# PROBLEM TO WORK ON
From the first record below to the last, retype each one exactly.

[GIVEN RECORDS]

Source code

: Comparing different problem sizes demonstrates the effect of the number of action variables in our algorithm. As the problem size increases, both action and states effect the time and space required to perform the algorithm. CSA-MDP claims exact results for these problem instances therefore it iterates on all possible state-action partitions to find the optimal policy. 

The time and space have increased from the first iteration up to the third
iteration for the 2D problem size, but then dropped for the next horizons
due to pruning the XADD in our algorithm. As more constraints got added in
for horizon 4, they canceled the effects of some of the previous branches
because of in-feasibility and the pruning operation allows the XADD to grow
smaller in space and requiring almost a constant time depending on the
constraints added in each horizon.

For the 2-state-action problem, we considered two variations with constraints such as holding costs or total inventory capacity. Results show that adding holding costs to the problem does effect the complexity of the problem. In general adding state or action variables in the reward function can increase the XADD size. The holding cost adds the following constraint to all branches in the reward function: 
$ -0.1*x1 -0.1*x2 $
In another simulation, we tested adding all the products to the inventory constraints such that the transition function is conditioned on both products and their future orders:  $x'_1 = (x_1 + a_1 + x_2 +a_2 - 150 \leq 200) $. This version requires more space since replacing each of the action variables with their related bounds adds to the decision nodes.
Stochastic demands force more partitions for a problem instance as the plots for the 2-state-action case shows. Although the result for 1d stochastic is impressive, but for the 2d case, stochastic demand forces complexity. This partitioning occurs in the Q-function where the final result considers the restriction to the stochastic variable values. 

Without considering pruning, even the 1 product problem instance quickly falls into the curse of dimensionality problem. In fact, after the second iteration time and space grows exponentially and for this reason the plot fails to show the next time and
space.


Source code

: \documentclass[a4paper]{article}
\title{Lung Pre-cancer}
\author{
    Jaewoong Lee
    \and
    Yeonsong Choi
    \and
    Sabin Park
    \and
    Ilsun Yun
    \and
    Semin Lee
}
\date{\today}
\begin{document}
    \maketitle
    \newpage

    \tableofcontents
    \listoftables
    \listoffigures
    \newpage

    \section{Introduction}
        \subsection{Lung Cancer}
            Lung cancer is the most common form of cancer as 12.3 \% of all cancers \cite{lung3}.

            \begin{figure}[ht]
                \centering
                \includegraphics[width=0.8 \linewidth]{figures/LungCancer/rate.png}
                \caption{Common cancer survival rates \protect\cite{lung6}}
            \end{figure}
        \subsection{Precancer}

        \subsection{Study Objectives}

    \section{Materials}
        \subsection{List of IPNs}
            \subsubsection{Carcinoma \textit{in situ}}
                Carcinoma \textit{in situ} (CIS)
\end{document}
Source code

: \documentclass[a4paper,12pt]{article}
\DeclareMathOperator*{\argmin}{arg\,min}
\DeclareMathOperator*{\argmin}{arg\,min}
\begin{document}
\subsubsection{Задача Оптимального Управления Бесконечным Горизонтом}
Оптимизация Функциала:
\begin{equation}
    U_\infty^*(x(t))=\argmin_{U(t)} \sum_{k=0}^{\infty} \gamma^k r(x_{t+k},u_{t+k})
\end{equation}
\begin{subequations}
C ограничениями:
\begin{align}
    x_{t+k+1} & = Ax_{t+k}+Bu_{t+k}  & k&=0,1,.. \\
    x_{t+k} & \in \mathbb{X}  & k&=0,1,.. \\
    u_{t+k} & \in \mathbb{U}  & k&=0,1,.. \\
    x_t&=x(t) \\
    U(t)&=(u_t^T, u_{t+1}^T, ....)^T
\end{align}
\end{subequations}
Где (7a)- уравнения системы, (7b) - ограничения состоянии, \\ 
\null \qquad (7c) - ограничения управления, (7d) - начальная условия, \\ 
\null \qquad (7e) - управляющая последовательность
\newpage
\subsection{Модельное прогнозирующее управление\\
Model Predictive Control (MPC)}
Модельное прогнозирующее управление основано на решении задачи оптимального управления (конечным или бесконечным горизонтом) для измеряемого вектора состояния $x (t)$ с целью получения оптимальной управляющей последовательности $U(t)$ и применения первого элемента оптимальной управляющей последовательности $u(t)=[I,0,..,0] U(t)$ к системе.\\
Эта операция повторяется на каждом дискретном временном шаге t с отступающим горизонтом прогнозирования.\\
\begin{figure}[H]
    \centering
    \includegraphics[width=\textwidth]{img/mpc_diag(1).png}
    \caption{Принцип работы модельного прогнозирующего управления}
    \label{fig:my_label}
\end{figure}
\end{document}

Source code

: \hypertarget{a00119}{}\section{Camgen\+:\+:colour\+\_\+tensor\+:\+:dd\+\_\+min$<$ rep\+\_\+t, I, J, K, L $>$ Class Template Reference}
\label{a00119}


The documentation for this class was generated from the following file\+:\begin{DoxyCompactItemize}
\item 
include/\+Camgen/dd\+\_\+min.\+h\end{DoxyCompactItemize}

[/GIVEN RECORDS]

# REPLY TO THE TASK
Source code

: Comparing different problem sizes demonstrates the effect of the number of action variables in our algorithm. As the problem size increases, both action and states effect the time and space required to perform the algorithm. CSA-MDP claims exact results for these problem instances therefore it iterates on all possible state-action partitions to find the optimal policy. 

The time and space have increased from the first iteration up to the third
iteration for the 2D problem size, but then dropped for the next horizons
due to pruning the XADD in our algorithm. As more constraints got added in
for horizon 4, they canceled the effects of some of the previous branches
because of in-feasibility and the pruning operation allows the XADD to grow
smaller in space and requiring almost a constant time depending on the
constraints added in each horizon.

For the 2-state-action problem, we considered two variations with constraints such as holding costs or total inventory capacity. Results show that adding holding costs to the problem does effect the complexity of the problem. In general adding state or action variables in the reward function can increase the XADD size. The holding cost adds the following constraint to all branches in the reward function: 
$ -0.1*x1 -0.1*x2 $
In another simulation, we tested adding all the products to the inventory constraints such that the transition function is conditioned on both products and their future orders:  $x'_1 = (x_1 + a_1 + x_2 +a_2 - 150 \leq 200) $. This version requires more space since replacing each of the action variables with their related bounds adds to the decision nodes.
Stochastic demands force more partitions for a problem instance as the plots for the 2-state-action case shows. Although the result for 1d stochastic is impressive, but for the 2d case, stochastic demand forces complexity. This partitioning occurs in the Q-function where the final result considers the restriction to the stochastic variable values. 

Without considering pruning, even the 1 product problem instance quickly falls into the curse of dimensionality problem. In fact, after the second iteration time and space grows exponentially and for this reason the plot fails to show the next time and
space.


Source code

: \documentclass[a4paper]{article}
\title{Lung Pre-cancer}
\author{
    Jaewoong Lee
    \and
    Yeonsong Choi
    \and
    Sabin Park
    \and
    Ilsun Yun
    \and
    Semin Lee
}
\date{\today}
\begin{document}
    \maketitle
    \newpage

    \tableofcontents
    \listoftables
    \listoffigures
    \newpage

    \section{Introduction}
        \subsection{Lung Cancer}
            Lung cancer is the most common form of cancer as 12.3 \% of all cancers \cite{lung3}.

            \begin{figure}[ht]
                \centering
                \includegraphics[width=0.8 \linewidth]{figures/LungCancer/rate.png}
                \caption{Common cancer survival rates \protect\cite{lung6}}
            \end{figure}
        \subsection{Precancer}

        \subsection{Study Objectives}

    \section{Materials}
        \subsection{List of IPNs}
            \subsubsection{Carcinoma \textit{in situ}}
                Carcinoma \textit{in situ} (CIS)
\end{document}
Source code

: \documentclass[a4paper,12pt]{article}
\DeclareMathOperator*{\argmin}{arg\,min}
\DeclareMathOperator*{\argmin}{arg\,min}
\begin{document}
\subsubsection{Задача Оптимального Управления Бесконечным Горизонтом}
Оптимизация Функциала:
\begin{equation}
    U_\infty^*(x(t))=\argmin_{U(t)} \sum_{k=0}^{\infty} \gamma^k r(x_{t+k},u_{t+k})
\end{equation}
\begin{subequations}
C ограничениями:
\begin{align}
    x_{t+k+1} & = Ax_{t+k}+Bu_{t+k}  & k&=0,1,.. \\
    x_{t+k} & \in \mathbb{X}  & k&=0,1,.. \\
    u_{t+k} & \in \mathbb{U}  & k&=0,1,.. \\
    x_t&=x(t) \\
    U(t)&=(u_t^T, u_{t+1}^T, ....)^T
\end{align}
\end{subequations}
Где (7a)- уравнения системы, (7b) - ограничения состоянии, \\ 
\null \qquad (7c) - ограничения управления, (7d) - начальная условия, \\ 
\null \qquad (7e) - управляющая последовательность
\newpage
\subsection{Модельное прогнозирующее управление\\
Model Predictive Control (MPC)}
Модельное прогнозирующее управление основано на решении задачи оптимального управления (конечным или бесконечным горизонтом) для измеряемого вектора состояния $x (t)$ с целью получения оптимальной управляющей последовательности $U(t)$ и применения первого элемента оптимальной управляющей последовательности $u(t)=[I,0,..,0] U(t)$ к системе.\\
Эта операция повторяется на каждом дискретном временном шаге t с отступающим горизонтом прогнозирования.\\
\begin{figure}[H]
    \centering
    \includegraphics[width=\textwidth]{img/mpc_diag(1).png}
    \caption{Принцип работы модельного прогнозирующего управления}
    \label{fig:my_label}
\end{figure}
\end{document}

Source code

: \hypertarget{a00119}{}\section{Camgen\+:\+:colour\+\_\+tensor\+:\+:dd\+\_\+min$<$ rep\+\_\+t, I, J, K, L $>$ Class Template Reference}
\label{a00119}


The documentation for this class was generated from the following file\+:\begin{DoxyCompactItemize}
\item 
include/\+Camgen/dd\+\_\+min.\+h\end{DoxyCompactItemize}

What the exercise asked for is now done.